Michael Cohen has arrived at a US prison to serve a three-year sentence over tax crimes, as well as lies and payoffs he made throughout the 2016 election to protect Donald Trump.

The president’s former personal attorney delivered a statement to press Monday morning before making his way to prison, telling reporters, “There still remains much to be told and I look forward to the day that I can share the truth.”

“I hope that when I rejoin my family and friends that the country will be in a place without xenophobia, injustice and lies at the helm of our country,” he said, reading from prepared remarks.

The prepared statement was similar to remarks he gave during his sentencing for violating campaign finance laws and lying to Congress over the status of a Trump construction project in Moscow. Cohen said at the hearing late last year that he would provide as much information as possible to prosecutors about his dealings with the president.

"My weakness can be characterised as a blind loyalty to Donald Trump," Mr Cohen said at the time. "I was weak for not having the strength to question and to refuse his demands. I have already spent years living a personal and mental incarceration."

Meanwhile, a member of the Trump Organisation’s executive team has issued a rare public rebuke of Cohen, describing the president’s former attorney as “a bluffer, not a fixer.”
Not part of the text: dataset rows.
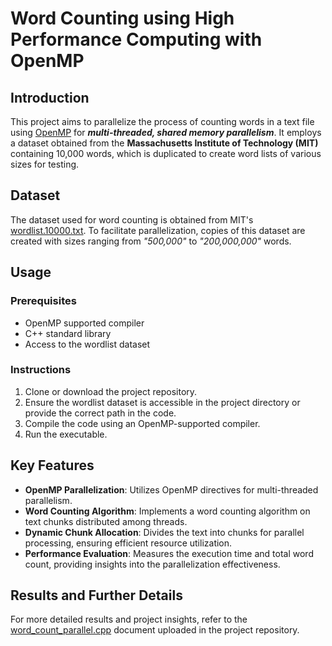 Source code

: # Word Counting using High Performance Computing with OpenMP

## Introduction
This project aims to parallelize the process of counting words in a text file using [OpenMP](https://en.wikipedia.org/wiki/OpenMP) for ***multi-threaded, shared memory parallelism***. It employs a dataset obtained from the **Massachusetts Institute of Technology (MIT)** containing 10,000 words, which is duplicated to create word lists of various sizes for testing.

## Dataset
The dataset used for word counting is obtained from MIT's [wordlist.10000.txt](https://www.mit.edu/~ecprice/wordlist.10000). To facilitate parallelization, copies of this dataset are created with sizes ranging from *"500,000"* to *"200,000,000"* words.

## Usage
### Prerequisites
- OpenMP supported compiler
- C++ standard library
- Access to the wordlist dataset

### Instructions
1. Clone or download the project repository.
2. Ensure the wordlist dataset is accessible in the project directory or provide the correct path in the code.
3. Compile the code using an OpenMP-supported compiler.
4. Run the executable.

## Key Features
- **OpenMP Parallelization**: Utilizes OpenMP directives for multi-threaded parallelism.
- **Word Counting Algorithm**: Implements a word counting algorithm on text chunks distributed among threads.
- **Dynamic Chunk Allocation**: Divides the text into chunks for parallel processing, ensuring efficient resource utilization.
- **Performance Evaluation**: Measures the execution time and total word count, providing insights into the parallelization effectiveness.

## Results and Further Details
For more detailed results and project insights, refer to the [word_count_parallel.cpp](./word_count_parallel.cpp) document uploaded in the project repository.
“Michael Cohen was my friend,” George Sorial, an executive vice president and counsel at the president’s private business, wrote in a Wall Street Journal Op-Ed published Monday. “I knew his family and he knew mine. But for him to suggest before Congress in February that he was the Trump Organisation’s top lawyer and deal maker is surreal. He was neither.”

Cohen had previously claimed he would "take a bullet" for the president before turning on him and pleading guilty in a bank fraud and tax evasion case that grew out of Special Counsel Robert Mueller's Russia investigation and that was handled by federal prosecutors in New York.
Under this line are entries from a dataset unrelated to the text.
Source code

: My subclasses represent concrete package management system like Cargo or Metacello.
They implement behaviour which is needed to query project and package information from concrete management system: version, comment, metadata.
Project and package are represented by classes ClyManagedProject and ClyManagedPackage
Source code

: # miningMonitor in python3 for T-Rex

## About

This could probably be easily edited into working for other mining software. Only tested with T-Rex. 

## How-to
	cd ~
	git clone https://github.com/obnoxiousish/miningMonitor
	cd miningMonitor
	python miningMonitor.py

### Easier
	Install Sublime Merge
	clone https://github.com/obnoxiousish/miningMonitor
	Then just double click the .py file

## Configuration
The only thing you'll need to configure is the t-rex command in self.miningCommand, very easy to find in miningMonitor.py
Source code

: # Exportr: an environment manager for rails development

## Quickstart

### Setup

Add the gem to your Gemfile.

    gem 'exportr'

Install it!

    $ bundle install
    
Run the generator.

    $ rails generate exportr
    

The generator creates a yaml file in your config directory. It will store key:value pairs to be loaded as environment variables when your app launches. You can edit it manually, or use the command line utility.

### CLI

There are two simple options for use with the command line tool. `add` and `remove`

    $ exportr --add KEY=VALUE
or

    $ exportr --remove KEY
The attorney orchestrated payments to adult film star Stormy Daniels and Playboy model Karen McDougal to avert a scandal shortly before the 2016 election. Both women had alleged affairs with the president.

Cohen also told the court that Mr Trump - who has denied sexual relationships with the two women - ordered a $130,000 (£99,284) payment to Ms Daniels and a $150,000 (£114,559) payment to Ms McDougal to keep them quiet.

Mr Trump has denied directing Cohen to do anything illegal and Cohen is the only person charged and convicted so far in relation to the payments.

Cohen's legal team had asked Democrats in the House of Representatives to see what they could do about getting his sentence reduced following his testimony last month. However, they were reluctant to step in. The federal prosecutors in New York were also said to be no help, according to the Associated Press.